Using Herbs to Make Pretty Arrangements

BEE COTTAGE-This will be my last weekend at Bee for a while, sorry to say. The Hamptons International Film Festival is in full swing here in East Hampton, and there are a lot of people walking around in all black. Bee Garden is still showing some color, happily, and the herbs will hang on to the end.

Dahlia in afternoon sun
The late afternoon sun creates a lustrous halo around hardy blooming dahlias that will hold up til the freeze.

Some are perennial and hardy enough to withstand the Long Island winter. My thyme, sage, chives, and mint all come roaring back. (I don’t think anything kills mint, do you?). I bring it up because herbs are so easy to grow, so great to have around, so fragrant, and so nice to use in ways other than culinary.

Salvia and sage
A bouquet of salvia, azuratum, sage, oregano and mint.

With their various textures, shapes, and shades of green, they are charming in small arrangements and bouquets.

And unlike highly fragrant flowers – lilies, roses, narcissus – herbs are not offensive on the dinner table because their scents are more savory than sweet and do not clash with the aroma of your salmon.

Saliva sprig on napkin
A sprig of salvia on a napkin is as simple as it gets. Could just as easily be lavender, rosemary, or other sturdy something.

Herbs and place card

For a party I gave last summer, miniature buckets from the art supply store were filled with herbs and a little bee (I know, I can’t help myself). “Garden markers” cut from cardboard became place cards. To preserve the herbs, wrap the stems in a bit of wet paper towel – works like a charm.

Pink placesetting
This beautiful arrangement sent by friend Dara O'Hara was the inspiration for no fewer than three tablesettings (I was on a roll this summer). Sadly I lost most of the pictures, but here's one.
Frances and pink and green table
And here

Oh, and one more thing: When the garden is gone, the grocery store has herbs all year round.
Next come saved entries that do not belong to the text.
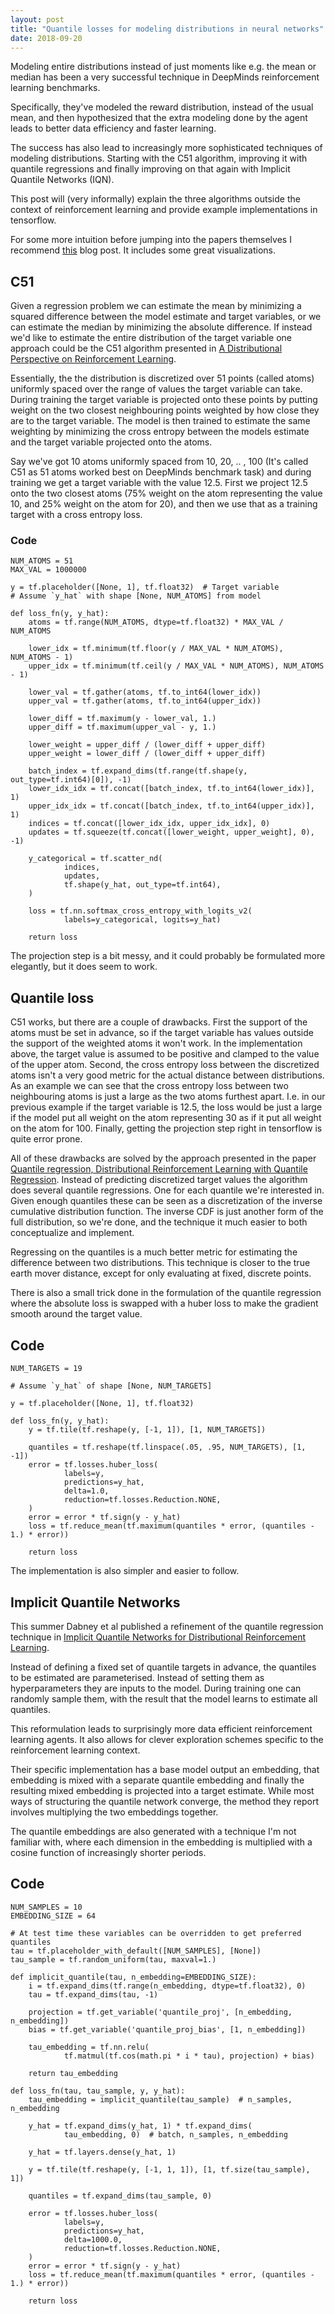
 ```yaml
---
layout: post
title: "Quantile losses for modeling distributions in neural networks"
date: 2018-09-20
---
```


Modeling entire distributions instead of just moments like e.g. the mean or median has been a very successful technique in DeepMinds reinforcement learning benchmarks.

Specifically, they've modeled the reward distribution, instead of the usual mean, and then hypothesized that the extra modeling done by the agent leads to better data efficiency and faster learning.

The success has also lead to increasingly more sophisticated techniques of modeling distributions. Starting with the C51 algorithm, improving it with quantile regressions and finally improving on that again with Implicit Quantile Networks (IQN).

This post will (very informally) explain the three algorithms outside the context of reinforcement learning and provide example implementations in tensorflow.

For some more intuition before jumping into the papers themselves I recommend [this](https://mtomassoli.github.io/2017/12/08/distributional_rl/) blog post. It includes some great visualizations.

## C51

Given a regression problem we can estimate the mean by minimizing a squared difference between the model estimate and target variables, or we can estimate the median by minimizing the absolute difference. If instead we'd like to estimate the entire distribution of the target variable one approach could be the C51 algorithm presented in [A Distributional Perspective on Reinforcement Learning](https://arxiv.org/abs/1707.06887).

Essentially, the the distribution is discretized over 51 points (called atoms) uniformly spaced over the range of values the target variable can take. During training the target variable is projected onto these points by putting weight on the two closest neighbouring points weighted by how close they are to the target variable. The model is then trained to estimate the same weighting by minimizing the cross entropy between the models estimate and the target variable projected onto the atoms.

Say we've got 10 atoms uniformly spaced from 10, 20, .. , 100 (It's called C51 as 51 atoms worked best on DeepMinds benchmark task) and during training we get a target variable with the value 12.5. First we project 12.5 onto the two closest atoms (75% weight on the atom representing the value 10, and 25% weight on the atom for 20), and then we use that as a training target with a cross entropy loss.

### Code

```
NUM_ATOMS = 51
MAX_VAL = 1000000

y = tf.placeholder([None, 1], tf.float32)  # Target variable
# Assume `y_hat` with shape [None, NUM_ATOMS] from model

def loss_fn(y, y_hat):
    atoms = tf.range(NUM_ATOMS, dtype=tf.float32) * MAX_VAL / NUM_ATOMS

    lower_idx = tf.minimum(tf.floor(y / MAX_VAL * NUM_ATOMS), NUM_ATOMS - 1)
    upper_idx = tf.minimum(tf.ceil(y / MAX_VAL * NUM_ATOMS), NUM_ATOMS - 1)

    lower_val = tf.gather(atoms, tf.to_int64(lower_idx))
    upper_val = tf.gather(atoms, tf.to_int64(upper_idx))

    lower_diff = tf.maximum(y - lower_val, 1.)
    upper_diff = tf.maximum(upper_val - y, 1.)

    lower_weight = upper_diff / (lower_diff + upper_diff)
    upper_weight = lower_diff / (lower_diff + upper_diff)

    batch_index = tf.expand_dims(tf.range(tf.shape(y, out_type=tf.int64)[0]), -1)
    lower_idx_idx = tf.concat([batch_index, tf.to_int64(lower_idx)], 1)
    upper_idx_idx = tf.concat([batch_index, tf.to_int64(upper_idx)], 1)
    indices = tf.concat([lower_idx_idx, upper_idx_idx], 0)
    updates = tf.squeeze(tf.concat([lower_weight, upper_weight], 0), -1)

    y_categorical = tf.scatter_nd(
            indices,
            updates,
            tf.shape(y_hat, out_type=tf.int64),
    )

    loss = tf.nn.softmax_cross_entropy_with_logits_v2(
            labels=y_categorical, logits=y_hat)

    return loss
```

The projection step is a bit messy, and it could probably be formulated more elegantly, but it does seem to work.

## Quantile loss
C51 works, but there are a couple of drawbacks. First the support of the atoms must be set in advance, so if the target variable has values outside the support of the weighted atoms it won't work. In the implementation above, the target value is assumed to be positive and clamped to the value of the upper atom. Second, the cross entropy loss between the discretized atoms isn't a very good metric for the actual distance between distributions. As an example we can see that the cross entropy loss between two neighbouring atoms is just a large as the two atoms furthest apart. I.e. in our previous example if the target variable is 12.5, the loss would be just a large if the model put all weight on the atom representing 30 as if it put all weight on the atom for 100. Finally, getting the projection step right in tensorflow is quite error prone.

All of these drawbacks are solved by the approach presented in the paper [Quantile regression, Distributional Reinforcement Learning with Quantile Regression](https://arxiv.org/abs/1710.10044). Instead of predicting discretized target values the algorithm does several quantile regressions. One for each quantile we're interested in. Given enough quantiles these can be seen as a discretization of the inverse cumulative distribution function. The inverse CDF is just another form of the full distribution, so we're done, and the technique it much easier to both conceptualize and implement.

Regressing on the quantiles is a much better metric for estimating the difference between two distributions. This technique is closer to the true earth mover distance, except for only evaluating at fixed, discrete points.

There is also a small trick done in the formulation of the quantile regression where the absolute loss is swapped with a huber loss to make the gradient smooth around the target value.

## Code

```
NUM_TARGETS = 19

# Assume `y_hat` of shape [None, NUM_TARGETS]

y = tf.placeholder([None, 1], tf.float32)

def loss_fn(y, y_hat):
    y = tf.tile(tf.reshape(y, [-1, 1]), [1, NUM_TARGETS])

    quantiles = tf.reshape(tf.linspace(.05, .95, NUM_TARGETS), [1, -1])
    error = tf.losses.huber_loss(
            labels=y,
            predictions=y_hat,
            delta=1.0,
            reduction=tf.losses.Reduction.NONE,
    )
    error = error * tf.sign(y - y_hat)
    loss = tf.reduce_mean(tf.maximum(quantiles * error, (quantiles - 1.) * error))

    return loss
```

The implementation is also simpler and easier to follow.

## Implicit Quantile Networks
This summer Dabney et al published a refinement of the quantile regression technique in [Implicit Quantile Networks for Distributional Reinforcement Learning](https://arxiv.org/abs/1806.06923).

Instead of defining a fixed set of quantile targets in advance, the quantiles to be estimated are parameterised. Instead of setting them as hyperparameters they are inputs to the model. During training one can randomly sample them, with the result that the model learns to estimate all quantiles.

This reformulation leads to surprisingly more data efficient reinforcement learning agents. It also allows for clever exploration schemes specific to the reinforcement learning context.

Their specific implementation has a base model output an embedding, that embedding is mixed with a separate quantile embedding and finally the resulting mixed embedding is projected into a target estimate. While most ways of structuring the quantile network converge, the method they report involves multiplying the two embeddings together.

The quantile embeddings are also generated with a technique I'm not familiar with, where each dimension in the embedding is multiplied with a cosine function of increasingly shorter periods.

## Code
```
NUM_SAMPLES = 10
EMBEDDING_SIZE = 64

# At test time these variables can be overridden to get preferred quantiles
tau = tf.placeholder_with_default([NUM_SAMPLES], [None])
tau_sample = tf.random_uniform(tau, maxval=1.)

def implicit_quantile(tau, n_embedding=EMBEDDING_SIZE):
    i = tf.expand_dims(tf.range(n_embedding, dtype=tf.float32), 0)
    tau = tf.expand_dims(tau, -1)

    projection = tf.get_variable('quantile_proj', [n_embedding, n_embedding])
    bias = tf.get_variable('quantile_proj_bias', [1, n_embedding])

    tau_embedding = tf.nn.relu(
            tf.matmul(tf.cos(math.pi * i * tau), projection) + bias)

    return tau_embedding

def loss_fn(tau, tau_sample, y, y_hat):
    tau_embedding = implicit_quantile(tau_sample)  # n_samples, n_embedding

    y_hat = tf.expand_dims(y_hat, 1) * tf.expand_dims(
            tau_embedding, 0)  # batch, n_samples, n_embedding

    y_hat = tf.layers.dense(y_hat, 1)

    y = tf.tile(tf.reshape(y, [-1, 1, 1]), [1, tf.size(tau_sample), 1])

    quantiles = tf.expand_dims(tau_sample, 0)

    error = tf.losses.huber_loss(
            labels=y,
            predictions=y_hat,
            delta=1000.0,
            reduction=tf.losses.Reduction.NONE,
    )
    error = error * tf.sign(y - y_hat)
    loss = tf.reduce_mean(tf.maximum(quantiles * error, (quantiles - 1.) * error))

    return loss
```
By the way, ornamental sage is generally called salvia, while culinary sage is called sage. Salvia derives from the Latin salvere, meaning “to save,” because of the herb’s healing properties. But all sages are actually part of the huge mint family, Lamiaceae, which contains hundreds of species of shrubs and perennials. I just read that in Wikipedia, in case you were wondering. Didn’t want you to think I was showing off. Happy weekend.

Herbs and flowers
Salvia, parsley, sage, rosemary, thyme, mint, and a few dahlias for good measure made it back to the city with me last week. Herbs will last a long time in water if you keep the water clean and leaf-free.